I bet that in most families there are stories that get told and retold over the years, but every once in a while, someone comes out with a new anecdote and it makes you wonder what else is out there. My parents are in their late 70s and my in-laws are in their 80s, and I’m glad that a little sniffing around in the past has prompted them to talk about some new things about their youth and our forebears.
Motivated to know more, and to record what we know, Katharine signed up for Familysearch.org, the genealogy website operated by the Mormons, which has lots of interesting stuff, and is free. She started putting in basic family information, and the website started connecting people to entries in its database. My family is hard to get too much information about–most of them were here by the very late 1800s, and before that, they lived in countries where not only do I not speak the language (except for one grandfather who was born in London), but where records have often not survived pogroms, revolutions and two World Wars. So, I pretty much found a few census records and ship manifests, but after my great-great grandparents, it is mostly a blank.

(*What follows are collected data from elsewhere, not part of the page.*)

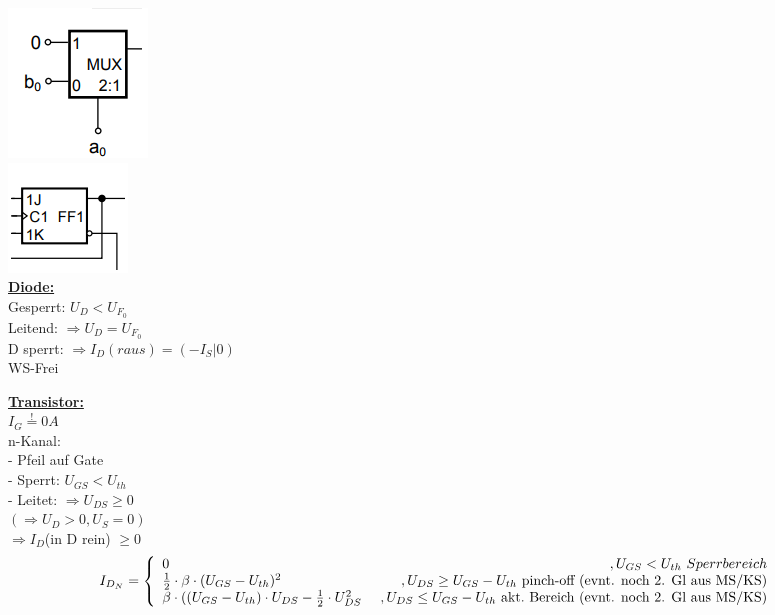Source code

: \documentclass[11pt]{article}
\begin{document}
\newpage

\begin{minipage}{0.33\textwidth}
\vspace{-1cm}
\includegraphics[scale=0.40]{Mult.png}\\
\includegraphics[scale=0.40]{FF.png}\\

\underline{\textbf{Diode:}}\\
Gesperrt: $U_D < U_{F_0}$\\
Leitend: $\Rightarrow U_D = U_{F_0}$\\
D sperrt: $\Rightarrow I_D(raus) = (-I_S|0)$\\
WS-Frei

\underline{\textbf{Transistor:}}\\
$I_G \stackrel{!}{=} 0A$\\

n-Kanal:\\
- Pfeil auf Gate\\
- Sperrt: $U_{GS} < U_{th}$\\
- Leitet: $\Rightarrow U_{DS} \geq 0$\\
\phantom{sssssiisi} $ (\Rightarrow U_D > 0, U_S = 0)$\\
\phantom{sssssiisssi}$\Rightarrow I_D$(in D rein) $\geq 0$\\
\[I_{D_N} = \left\{
  \begin{array}{lr}
    0 & , U_{GS} < U_{th}~Sperrbereich\\
    \frac{1}{2} \cdot \beta \cdot(U_{GS} - U_{th})^2  \ & , U_{DS} \ge U_{GS} - U_{th}$~pinch-off (evnt. noch 2. Gl aus MS/KS)$\\
       \beta \cdot((U_{GS} - U_{th}) \cdot U_{DS} - \frac{1}{2} \cdot U_{DS}^2  \ & , U_{DS} \leq U_{GS} - U_{th}$~akt.~Bereich (evnt. noch 2. Gl aus MS/KS)$\\
  \end{array}
\right.
\]


\end{minipage}
\end{document}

Katharine has long known much about her mother’s family. Her grandparents researched her Dutch farming roots back to The Netherlands, and did it the old way–by looking at physical records, typing out the information on a typewriter, then copying the pages into books that they gave to their family. So, when we started looking at her family on the website, we haven’t really focused on that branch. Instead, we looked at her father’s line. He had always been pretty closed mouth about his ancestors, which from all accounts were basically Midwesterners of modest means.

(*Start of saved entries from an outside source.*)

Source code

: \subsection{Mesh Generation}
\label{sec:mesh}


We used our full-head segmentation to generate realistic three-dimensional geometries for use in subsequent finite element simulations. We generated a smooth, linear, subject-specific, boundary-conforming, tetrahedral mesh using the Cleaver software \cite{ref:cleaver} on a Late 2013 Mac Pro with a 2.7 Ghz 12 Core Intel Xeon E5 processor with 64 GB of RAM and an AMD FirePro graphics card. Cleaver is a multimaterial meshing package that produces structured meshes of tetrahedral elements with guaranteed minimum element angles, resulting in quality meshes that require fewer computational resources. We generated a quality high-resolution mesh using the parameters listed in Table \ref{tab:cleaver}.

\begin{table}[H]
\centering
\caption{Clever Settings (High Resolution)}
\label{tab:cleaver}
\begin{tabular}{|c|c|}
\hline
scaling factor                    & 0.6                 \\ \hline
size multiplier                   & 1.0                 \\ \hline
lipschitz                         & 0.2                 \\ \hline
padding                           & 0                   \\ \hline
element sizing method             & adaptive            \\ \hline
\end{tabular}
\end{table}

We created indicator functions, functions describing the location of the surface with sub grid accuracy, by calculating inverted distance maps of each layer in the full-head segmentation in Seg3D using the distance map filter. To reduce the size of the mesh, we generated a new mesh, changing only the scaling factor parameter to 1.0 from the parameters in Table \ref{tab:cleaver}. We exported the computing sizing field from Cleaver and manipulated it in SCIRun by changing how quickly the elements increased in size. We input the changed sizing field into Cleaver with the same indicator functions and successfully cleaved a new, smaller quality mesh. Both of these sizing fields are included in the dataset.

We learned otherwise. Turns out, there appear to be some lines that, with reasonable certainty, go back to all sorts of European royalty. I did find some apparent errors on Family Search, but even after fixing them, I found paths to and past William the Conqueror, Charlemagne, various kings of France, Russia, and even Vikings (now, when I watch the great History Channel show Vikings, I yell out at my wife’s fictionalized ancestors). And a bunch of their ancestors were early settlers of the Colonies, coming over in the 1600s and settling in Massachusetts, Maryland, New Amsterdam, Maine, Pennsylvania and Connecticut before becoming pioneers in central and Western Pennsylvania, Ohio and Illinois, where my father-in-law was born (and fled the minute he could). There are Revolutionary War and Civil War veterans, including one who died in a battle during the Revolution and had his corpse imaginatively desecrated, and one who died fighting for the Union at the Battle of Kennesaw Mountain. My father-in-law has expressed less interest in the nobles, and more in the outlaws and gunslingers, and there appear to be a bunch of both in his ancestry.
It’s been fun, and my love of history has made me a little obsessive in trying to track down information and evidence. From the Internet, of course. I’m not crazy enough to start running around to libraries and archives. Not yet, at least.
There are a few songs about genealogy, and family trees and the like, and I could have gone there. But somehow, the Steely Dan song, “Kings,” from their debut, popped into my head as I was writing. That song mentions King John, signer of the Magna Carta and enemy of Robin Hood. If Family Search is correct, he is my father-in-law’s 24th or 25th great-grandfather. As the song notes, King John “plundered far and wide,” which might make my father-in-law happy.